L’impatto ambientale dello sfruttamento delle risorse minerarie sui fondali oceanici è ancora in gran parte sconosciuto
(Rinnovabili.it) – La Norvegia diventerà il primo paese al mondo a dire formalmente sì al deep-sea mining, lo sfruttamento delle risorse minerarie sui fondali oceanici a grandi profondità. Il parlamento del paese scandinavo vota oggi il piano del governo che apre all’estrazione di minerali preziosi – molti dei quali fondamentali per la transizione energetica – mentre manca ancora un regolamento globale in merito. E gran parte della comunità scientifica teme che le operazioni possano danneggiare irrimediabilmente uno degli ecosistemi più fragili e ancora sconosciuti del Pianeta.
Cosa sono le miniere “a mare aperto”?
Le miniere “a mare aperto” sono l’ultima frontiera dell’industria mineraria. La crosta oceanica, in alcune zone, racchiude grandi quantità di minerali come rame, litio, zinco, cobalto e terre rare. Due le difficoltà principali. Una tecnica: i “campi di patate”, cioè i giacimenti di questi minerali che si presentano sotto forma di noduli polimetallici o di croste di cobalto, giacciono a profondità comprese tra i 3 e i 6mila metri. Recuperarli in modo economicamente conveniente non è semplice. Finora solo una manciata di aziende ha sviluppato delle soluzioni ad hoc, con qualche test pilota già eseguito.

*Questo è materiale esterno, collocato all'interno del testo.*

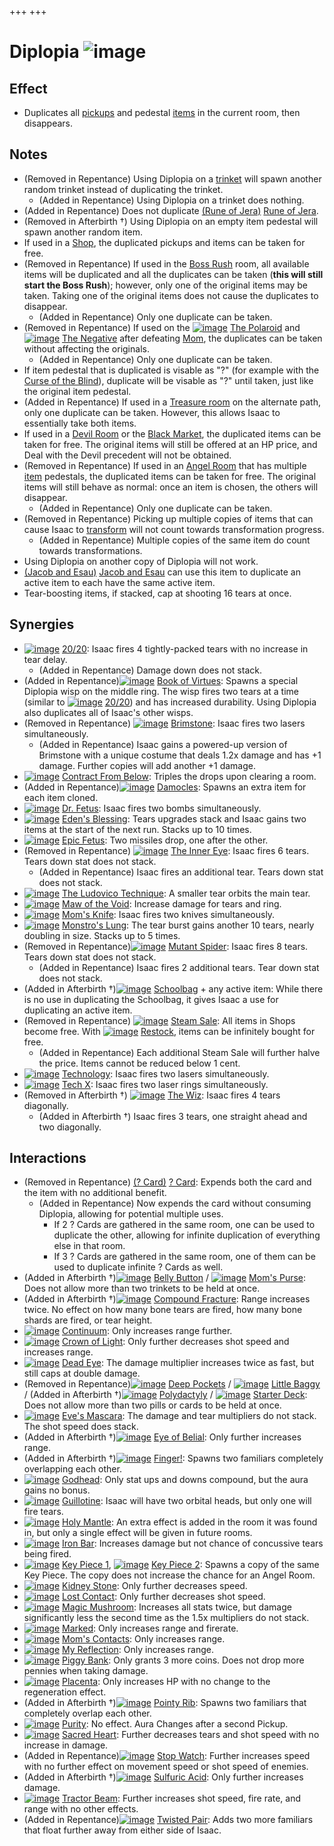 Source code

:+++
+++

 # Diplopia ![image](/image/Diplopia.png) 

Effect
--------


* Duplicates all [pickups](/wiki/Pickup "Pickup") and pedestal [items](/wiki/Item "Item") in the current room, then disappears.


Notes
-------


* (Removed in Repentance) Using Diplopia on a [trinket](/wiki/Trinket "Trinket") will spawn another random trinket instead of duplicating the trinket.
	+ (Added in Repentance) Using Diplopia on a trinket does nothing.
* (Added in Repentance) Does not duplicate [(Rune of Jera)](/wiki/Cards_and_Runes "Rune of Jera") [Rune of Jera](/wiki/Cards_and_Runes "Cards and Runes").
* (Removed in Afterbirth †) Using Diplopia on an empty item pedestal will spawn another random item.
* If used in a [Shop](/wiki/Shop "Shop"), the duplicated pickups and items can be taken for free.
* (Removed in Repentance) If used in the [Boss Rush](/wiki/Boss_Rush "Boss Rush") room, all available items will be duplicated and all the duplicates can be taken (**this will still start the Boss Rush**); however, only one of the original items may be taken. Taking one of the original items does not cause the duplicates to disappear.
	+ (Added in Repentance) Only one duplicate can be taken.
* (Removed in Repentance) If used on the [![image](/image/The_Polaroid.png)](/wiki/The_Polaroid "The Polaroid") [The Polaroid](/wiki/The_Polaroid "The Polaroid") and [![image](/image/The_Negative.png)](/wiki/The_Negative "The Negative") [The Negative](/wiki/The_Negative "The Negative") after defeating [Mom](/wiki/Mom "Mom"), the duplicates can be taken without affecting the originals.
	+ (Added in Repentance) Only one duplicate can be taken.
* If item pedestal that is duplicated is visable as "?" (for example with the [Curse of the Blind](/wiki/Curse_of_the_Blind "Curse of the Blind")), duplicate will be visable as "?" until taken, just like the original item pedestal.
* (Added in Repentance) If used in a [Treasure room](/wiki/Treasure_room "Treasure room") on the alternate path, only one duplicate can be taken. However, this allows Isaac to essentially take both items.
* If used in a [Devil Room](/wiki/Devil_Room "Devil Room") or the [Black Market](/wiki/Black_Market "Black Market"), the duplicated items can be taken for free. The original items will still be offered at an HP price, and Deal with the Devil precedent will not be obtained.
* (Removed in Repentance) If used in an [Angel Room](/wiki/Angel_Room "Angel Room") that has multiple [item](/wiki/Item "Item") pedestals, the duplicated items can be taken for free. The original items will still behave as normal: once an item is chosen, the others will disappear.
	+ (Added in Repentance) Only one duplicate can be taken.
* (Removed in Repentance) Picking up multiple copies of items that can cause Isaac to [transform](/wiki/Transformation "Transformation") will not count towards transformation progress.
	+ (Added in Repentance) Multiple copies of the same item do count towards transformations.
* Using Diplopia on another copy of Diplopia will not work.
* [(Jacob and Esau)](/wiki/Jacob_and_Esau "Jacob and Esau") [Jacob and Esau](/wiki/Jacob_and_Esau "Jacob and Esau") can use this item to duplicate an active item to each have the same active item.
* Tear-boosting items, if stacked, cap at shooting 16 tears at once.


Synergies
-----------


* [![image](/image/20/20.png)](/wiki/20/20 "20/20") [20/20](/wiki/20/20 "20/20"): Isaac fires 4 tightly-packed tears with no increase in tear delay.
	+ (Added in Repentance) Damage down does not stack.
* (Added in Repentance)[![image](/image/Book_of_Virtues.png)](/wiki/Book_of_Virtues "Book of Virtues") [Book of Virtues](/wiki/Book_of_Virtues "Book of Virtues"): Spawns a special Diplopia wisp on the middle ring. The wisp fires two tears at a time (similar to [![image](/image/20/20.png)](/wiki/20/20 "20/20") [20/20](/wiki/20/20 "20/20")) and has increased durability. Using Diplopia also duplicates all of Isaac's other wisps.
* (Removed in Repentance) [![image](/image/Brimstone.png)](/wiki/Brimstone "Brimstone") [Brimstone](/wiki/Brimstone "Brimstone"): Isaac fires two lasers simultaneously.
	+ (Added in Repentance) Isaac gains a powered-up version of Brimstone with a unique costume that deals 1.2x damage and has +1 damage. Further copies will add another +1 damage.
* [![image](/image/Contract_From_Below.png)](/wiki/Contract_From_Below "Contract From Below") [Contract From Below](/wiki/Contract_From_Below "Contract From Below"): Triples the drops upon clearing a room.
* (Added in Repentance)[![image](/image/Damocles.png)](/wiki/Damocles "Damocles") [Damocles](/wiki/Damocles "Damocles"): Spawns an extra item for each item cloned.
* [![image](/image/Dr._Fetus.png)](/wiki/Dr._Fetus "Dr. Fetus") [Dr. Fetus](/wiki/Dr._Fetus "Dr. Fetus"): Isaac fires two bombs simultaneously.
* [![image](/image/Eden%27s_Blessing.png)](/wiki/Eden%27s_Blessing "Eden's Blessing") [Eden's Blessing](/wiki/Eden%27s_Blessing "Eden's Blessing"): Tears upgrades stack and Isaac gains two items at the start of the next run. Stacks up to 10 times.
* [![image](/image/Epic_Fetus.png)](/wiki/Epic_Fetus "Epic Fetus") [Epic Fetus](/wiki/Epic_Fetus "Epic Fetus"): Two missiles drop, one after the other.
* (Removed in Repentance) [![image](/image/The_Inner_Eye.png)](/wiki/The_Inner_Eye "The Inner Eye") [The Inner Eye](/wiki/The_Inner_Eye "The Inner Eye"): Isaac fires 6 tears. Tears down stat does not stack.
	+ (Added in Repentance) Isaac fires an additional tear. Tears down stat does not stack.
* [![image](/image/The_Ludovico_Technique.png)](/wiki/The_Ludovico_Technique "The Ludovico Technique") [The Ludovico Technique](/wiki/The_Ludovico_Technique "The Ludovico Technique"): A smaller tear orbits the main tear.
* [![image](/image/Maw_of_the_Void.png)](/wiki/Maw_of_the_Void "Maw of the Void") [Maw of the Void](/wiki/Maw_of_the_Void "Maw of the Void"): Increase damage for tears and ring.
* [![image](/image/Mom%27s_Knife.png)](/wiki/Mom%27s_Knife "Mom's Knife") [Mom's Knife](/wiki/Mom%27s_Knife "Mom's Knife"): Isaac fires two knives simultaneously.
* [![image](/image/Monstro%27s_Lung.png)](/wiki/Monstro%27s_Lung "Monstro's Lung") [Monstro's Lung](/wiki/Monstro%27s_Lung "Monstro's Lung"): The tear burst gains another 10 tears, nearly doubling in size. Stacks up to 5 times.
* (Removed in Repentance)[![image](/image/Mutant_Spider.png)](/wiki/Mutant_Spider "Mutant Spider") [Mutant Spider](/wiki/Mutant_Spider "Mutant Spider"): Isaac fires 8 tears. Tears down stat does not stack.
	+ (Added in Repentance) Isaac fires 2 additional tears. Tear down stat does not stack.
* (Added in Afterbirth †)[![image](/image/Schoolbag.png)](/wiki/Schoolbag "Schoolbag") [Schoolbag](/wiki/Schoolbag "Schoolbag") + any active item: While there is no use in duplicating the Schoolbag, it gives Isaac a use for duplicating an active item.
* (Removed in Repentance) [![image](/image/Steam_Sale.png)](/wiki/Steam_Sale "Steam Sale") [Steam Sale](/wiki/Steam_Sale "Steam Sale"): All items in Shops become free. With [![image](/image/Restock.png)](/wiki/Restock "Restock") [Restock](/wiki/Restock "Restock"), items can be infinitely bought for free.
	+ (Added in Repentance) Each additional Steam Sale will further halve the price. Items cannot be reduced below 1 cent.
* [![image](/image/Technology.png)](/wiki/Technology "Technology") [Technology](/wiki/Technology "Technology"): Isaac fires two lasers simultaneously.
* [![image](/image/Tech_X.png)](/wiki/Tech_X "Tech X") [Tech X](/wiki/Tech_X "Tech X"): Isaac fires two laser rings simultaneously.
* (Removed in Afterbirth †) [![image](/image/The_Wiz.png)](/wiki/The_Wiz "The Wiz") [The Wiz](/wiki/The_Wiz "The Wiz"): Isaac fires 4 tears diagonally.
	+ (Added in Afterbirth †) Isaac fires 3 tears, one straight ahead and two diagonally.


Interactions
--------------


* (Removed in Repentance) [(? Card)](/wiki/%3F_Card "? Card") [? Card](/wiki/%3F_Card "? Card"): Expends both the card and the item with no additional benefit.
	+ (Added in Repentance) Now expends the card without consuming Diplopia, allowing for potential multiple uses.
		- If 2 ? Cards are gathered in the same room, one can be used to duplicate the other, allowing for infinite duplication of everything else in that room.
		- If 3 ? Cards are gathered in the same room, one of them can be used to duplicate infinite ? Cards as well.
* (Added in Afterbirth †)[![image](/image/Belly_Button.png)](/wiki/Belly_Button "Belly Button") [Belly Button](/wiki/Belly_Button "Belly Button") / [![image](/image/Mom%27s_Purse.png)](/wiki/Mom%27s_Purse "Mom's Purse") [Mom's Purse](/wiki/Mom%27s_Purse "Mom's Purse"): Does not allow more than two trinkets to be held at once.
* (Added in Afterbirth †)[![image](/image/Compound_Fracture.png)](/wiki/Compound_Fracture "Compound Fracture") [Compound Fracture](/wiki/Compound_Fracture "Compound Fracture"): Range increases twice. No effect on how many bone tears are fired, how many bone shards are fired, or tear height.
* [![image](/image/Continuum.png)](/wiki/Continuum "Continuum") [Continuum](/wiki/Continuum "Continuum"): Only increases range further.
* [![image](/image/Crown_of_Light.png)](/wiki/Crown_of_Light "Crown of Light") [Crown of Light](/wiki/Crown_of_Light "Crown of Light"): Only further decreases shot speed and increases range.
* [![image](/image/Dead_Eye.png)](/wiki/Dead_Eye "Dead Eye") [Dead Eye](/wiki/Dead_Eye "Dead Eye"): The damage multiplier increases twice as fast, but still caps at double damage.
* (Removed in Repentance)[![image](/image/Deep_Pockets.png)](/wiki/Deep_Pockets "Deep Pockets") [Deep Pockets](/wiki/Deep_Pockets "Deep Pockets") / [![image](/image/Little_Baggy.png)](/wiki/Little_Baggy "Little Baggy") [Little Baggy](/wiki/Little_Baggy "Little Baggy") / (Added in Afterbirth †)[![image](/image/Polydactyly.png)](/wiki/Polydactyly "Polydactyly") [Polydactyly](/wiki/Polydactyly "Polydactyly") / [![image](/image/Starter_Deck.png)](/wiki/Starter_Deck "Starter Deck") [Starter Deck](/wiki/Starter_Deck "Starter Deck"): Does not allow more than two pills or cards to be held at once.
* [![image](/image/Eve%27s_Mascara.png)](/wiki/Eve%27s_Mascara "Eve's Mascara") [Eve's Mascara](/wiki/Eve%27s_Mascara "Eve's Mascara"): The damage and tear multipliers do not stack. The shot speed does stack.
* (Added in Afterbirth †)[![image](/image/Eye_of_Belial.png)](/wiki/Eye_of_Belial "Eye of Belial") [Eye of Belial](/wiki/Eye_of_Belial "Eye of Belial"): Only further increases range.
* (Added in Afterbirth †)[![image](/image/Finger!.png)](/wiki/Finger! "Finger!") [Finger!](/wiki/Finger! "Finger!"): Spawns two familiars completely overlapping each other.
* [![image](/image/Godhead.png)](/wiki/Godhead "Godhead") [Godhead](/wiki/Godhead "Godhead"): Only stat ups and downs compound, but the aura gains no bonus.
* [![image](/image/Guillotine.png)](/wiki/Guillotine "Guillotine") [Guillotine](/wiki/Guillotine "Guillotine"): Isaac will have two orbital heads, but only one will fire tears.
* [![image](/image/Holy_Mantle.png)](/wiki/Holy_Mantle "Holy Mantle") [Holy Mantle](/wiki/Holy_Mantle "Holy Mantle"): An extra effect is added in the room it was found in, but only a single effect will be given in future rooms.
* [![image](/image/Iron_Bar.png)](/wiki/Iron_Bar "Iron Bar") [Iron Bar](/wiki/Iron_Bar "Iron Bar"): Increases damage but not chance of concussive tears being fired.
* [![image](/image/Key_Piece_1.png)](/wiki/Key_Piece_1 "Key Piece 1") [Key Piece 1](/wiki/Key_Piece_1 "Key Piece 1"), [![image](/image/Key_Piece_2.png)](/wiki/Key_Piece_2 "Key Piece 2") [Key Piece 2](/wiki/Key_Piece_2 "Key Piece 2"): Spawns a copy of the same Key Piece. The copy does not increase the chance for an Angel Room.
* [![image](/image/Kidney_Stone.png)](/wiki/Kidney_Stone "Kidney Stone") [Kidney Stone](/wiki/Kidney_Stone "Kidney Stone"): Only further decreases speed.
* [![image](/image/Lost_Contact.png)](/wiki/Lost_Contact "Lost Contact") [Lost Contact](/wiki/Lost_Contact "Lost Contact"): Only further decreases shot speed.
* [![image](/image/Magic_Mushroom.png)](/wiki/Magic_Mushroom "Magic Mushroom") [Magic Mushroom](/wiki/Magic_Mushroom "Magic Mushroom"): Increases all stats twice, but damage significantly less the second time as the 1.5x multipliers do not stack.
* [![image](/image/Marked.png)](/wiki/Marked "Marked") [Marked](/wiki/Marked "Marked"): Only increases range and firerate.
* [![image](/image/Mom%27s_Contacts.png)](/wiki/Mom%27s_Contacts "Mom's Contacts") [Mom's Contacts](/wiki/Mom%27s_Contacts "Mom's Contacts"): Only increases range.
* [![image](/image/My_Reflection.png)](/wiki/My_Reflection "My Reflection") [My Reflection](/wiki/My_Reflection "My Reflection"): Only increases range.
* [![image](/image/Piggy_Bank.png)](/wiki/Piggy_Bank "Piggy Bank") [Piggy Bank](/wiki/Piggy_Bank "Piggy Bank"): Only grants 3 more coins. Does not drop more pennies when taking damage.
* [![image](/image/Placenta.png)](/wiki/Placenta "Placenta") [Placenta](/wiki/Placenta "Placenta"): Only increases HP with no change to the regeneration effect.
* (Added in Afterbirth †)[![image](/image/Pointy_Rib.png)](/wiki/Pointy_Rib "Pointy Rib") [Pointy Rib](/wiki/Pointy_Rib "Pointy Rib"): Spawns two familiars that completely overlap each other.
* [![image](/image/Purity.png)](/wiki/Purity "Purity") [Purity](/wiki/Purity "Purity"): No effect. Aura Changes after a second Pickup.
* [![image](/image/Sacred_Heart.png)](/wiki/Sacred_Heart "Sacred Heart") [Sacred Heart](/wiki/Sacred_Heart "Sacred Heart"): Further decreases tears and shot speed with no increase in damage.
* (Added in Repentance)[![image](/image/Stop_Watch.png)](/wiki/Stop_Watch "Stop Watch") [Stop Watch](/wiki/Stop_Watch "Stop Watch"): Further increases speed with no further effect on movement speed or shot speed of enemies.
* (Added in Afterbirth †)[![image](/image/Sulfuric_Acid.png)](/wiki/Sulfuric_Acid "Sulfuric Acid") [Sulfuric Acid](/wiki/Sulfuric_Acid "Sulfuric Acid"): Only further increases damage.
* [![image](/image/Tractor_Beam.png)](/wiki/Tractor_Beam "Tractor Beam") [Tractor Beam](/wiki/Tractor_Beam "Tractor Beam"): Further increases shot speed, fire rate, and range with no other effects.
* (Added in Repentance)[![image](/image/Twisted_Pair.png)](/wiki/Twisted_Pair "Twisted Pair") [Twisted Pair](/wiki/Twisted_Pair "Twisted Pair"): Adds two more familiars that float further away from either side of Isaac.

La seconda difficoltà riguarda gli aspetti legali. La maggior parte dei giacimenti di risorse minerarie sui fondali oceanici si trova al di fuori delle zone economiche esclusive su cui gli Stati possono accampare diritti. A regolare questo settore pionieristico ci sta provando da anni l’ISA, l’International Seabed Authority, un ente ONU con sede a Kingston in Giamaica. Anche a causa delle pressioni di alcuni paesi – soprattutto piccoli stati insulari del Pacifico – l’ISA ha accelerato i lavori e il 1° regolamento sul deep-sea mining potrebbe vedere la luce già nel 2024.
Quali risorse minerarie sui fondali oceanici vuole la Norvegia?
Nel caso della Norvegia, però, le decisioni dell’ISA non sono dirimenti. I giacimenti a cui punta Oslo sono localizzati nelle acque di pertinenza del paese scandinavo. Il piano dell’esecutivo – che ha l’appoggio di una vasta maggioranza in parlamento, anche tra i partiti all’opposizione – aprirebbe allo sfruttamento delle risorse minerarie sui fondali oceanici un’area di 280.000 km2, appena più piccola dell’intera Italia. Le compagnie minerarie potrebbero quindi iniziare a richiedere licenze di sfruttamento. Il via libera all’estrazione, però, potrebbe essere congelato ancora per qualche tempo: il governo norvegese ha affermato di voler condurre studi più approfonditi sull’impatto ambientale.
L’accelerazione decisiva sul fronte del deep-sea mining, per la Norvegia, arriva nel 2021, al termine di un processo di valutazione dell’entità delle risorse durato 3 anni. Valutazione estremamente positiva: potrebbero esserci fino a 21,7 milioni di tonnellate di rame (più della produzione mondiale di rame nel 2019) e 22,7 milioni di tonnellate di zinco sulla piattaforma continentale norvegese, stimano i ricercatori della Norwegian University of Science and Technology. Rinvenuti anche litio e scandio. I giacimenti sono collocati lungo la dorsale medio atlantica tra l’isola di Jan Mayen e l’arcipelago delle Svalbard nel Mare di Norvegia, fino a 700 km dalla costa.
L’impatto del deep-sea mining
Fino ad ora sono pochi gli studi scientifici che hanno provato a soppesare i possibili impatti su ambiente e biodiversità dello sfruttamento delle risorse minerarie sui fondali oceanici. Ancor meno sono quelli che hanno studiato le conseguenze reali dei pochi test condotti. I risultati, comunque, sono preoccupanti. Dall’inquinamento acustico che si propaga anche a grande distanza dal sito estrattivo all’inquinamento dell’intera colonna d’acqua, secondo la principale ricerca sistematica in materia l’impatto ambientale avrebbe effetti “estesi” e “irreversibili”. Uno studio pubblicato nel 2023 su Cell è ancora più pessimista. Un test durato appena due ore di estrazione di croste di cobalto al largo del Giappone ha dimezzato le popolazioni di pesci e crostacei anche dopo 12 mesi, e non solo nell’area interessata direttamente dalle operazioni.